Step 1: Requirements Capture
| Category | Requirement | Target Value |
|---|---|---|
| MCU | STM32F446RE (100-pin LQFP) | 180 MHz Cortex-M4F |
| Power Input | USB-C or Barrel Jack | 5V, 2A max |
| Regulators | 3.3V main + 1.2V core (if needed) | LDO: AP2112K-3.3 |
| Debug | SWD header (10-pin Cortex) | ST-Link v3 compatible |
| USB | USB 2.0 Full Speed (device) | USB-C connector |
| GPIO Breakout | 2 × 20-pin headers | UART, SPI, I2C, ADC, PWM |
| Status LEDs | Power + User (×2) | Green power, Red/Blue user |
| PCB | 4-layer, 1.6mm, ENIG finish | 100 × 60 mm board |
Step 2: Schematic Design
STM32F446 Custom PCB — Schematic Block Diagram
flowchart TD
A["USB-C / Barrel
5V Input"] --> B["AP2112K
3.3V LDO"]
B --> C["STM32F446RE
LQFP-100"]
C -->|SWD| D["10-pin Debug
Header"]
C -->|USB| E["USB-C
Device Port"]
C -->|UART/SPI/I2C| F["2×20 GPIO
Headers"]
C --> G["HSE Crystal
8 MHz"]
C --> H["LSE Crystal
32.768 kHz"]
B --> I["Decoupling
100nF × 7 + 4.7µF"]
A --> J["Power LED
Green"]
C --> K["User LEDs
Red + Blue"]
style C fill:#3B9797,color:#fff
# KiCad schematic checklist — run before proceeding to layout
echo "=== STM32 Schematic Design Checklist ==="
echo ""
echo "POWER SUPPLY:"
echo " [✓] USB-C CC resistors (5.1kΩ to GND on CC1, CC2)"
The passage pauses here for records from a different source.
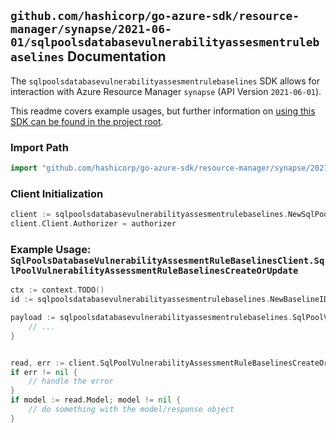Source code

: 
## `github.com/hashicorp/go-azure-sdk/resource-manager/synapse/2021-06-01/sqlpoolsdatabasevulnerabilityassesmentrulebaselines` Documentation

The `sqlpoolsdatabasevulnerabilityassesmentrulebaselines` SDK allows for interaction with Azure Resource Manager `synapse` (API Version `2021-06-01`).

This readme covers example usages, but further information on [using this SDK can be found in the project root](https://github.com/hashicorp/go-azure-sdk/tree/main/docs).

### Import Path

```go
import "github.com/hashicorp/go-azure-sdk/resource-manager/synapse/2021-06-01/sqlpoolsdatabasevulnerabilityassesmentrulebaselines"
```


### Client Initialization

```go
client := sqlpoolsdatabasevulnerabilityassesmentrulebaselines.NewSqlPoolsDatabaseVulnerabilityAssesmentRuleBaselinesClientWithBaseURI("https://management.azure.com")
client.Client.Authorizer = authorizer
```


### Example Usage: `SqlPoolsDatabaseVulnerabilityAssesmentRuleBaselinesClient.SqlPoolVulnerabilityAssessmentRuleBaselinesCreateOrUpdate`

```go
ctx := context.TODO()
id := sqlpoolsdatabasevulnerabilityassesmentrulebaselines.NewBaselineID("12345678-1234-9876-4563-123456789012", "example-resource-group", "workspaceName", "sqlPoolName", "ruleId", "default")

payload := sqlpoolsdatabasevulnerabilityassesmentrulebaselines.SqlPoolVulnerabilityAssessmentRuleBaseline{
	// ...
}


read, err := client.SqlPoolVulnerabilityAssessmentRuleBaselinesCreateOrUpdate(ctx, id, payload)
if err != nil {
	// handle the error
}
if model := read.Model; model != nil {
	// do something with the model/response object
}
```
echo " [✓] Reverse polarity protection (if barrel jack)"
echo " [✓] LDO input cap (10µF ceramic, X7R)"
echo " [✓] LDO output cap (10µF + 100nF ceramic)"
echo " [✓] VDDA filtered (ferrite bead + 1µF + 100nF)"
echo ""
echo "MCU CONNECTIONS:"
echo " [✓] All VDD pins connected to 3.3V"
echo " [✓] All VSS pins connected to GND"
echo " [✓] NRST: 100nF to GND + 10kΩ pull-up"
echo " [✓] BOOT0: 10kΩ to GND (normal boot)"
echo " [✓] HSE: 8MHz crystal + 20pF load caps"
echo " [✓] LSE: 32.768kHz crystal + 6.8pF load caps"
echo " [✓] VCAP1/VCAP2: 2.2µF to GND each"
echo ""
echo "DEBUG & PROGRAMMING:"
echo " [✓] SWD: SWDIO, SWCLK, SWO, NRST, VDD, GND"
echo " [✓] 10-pin Cortex Debug header pinout verified"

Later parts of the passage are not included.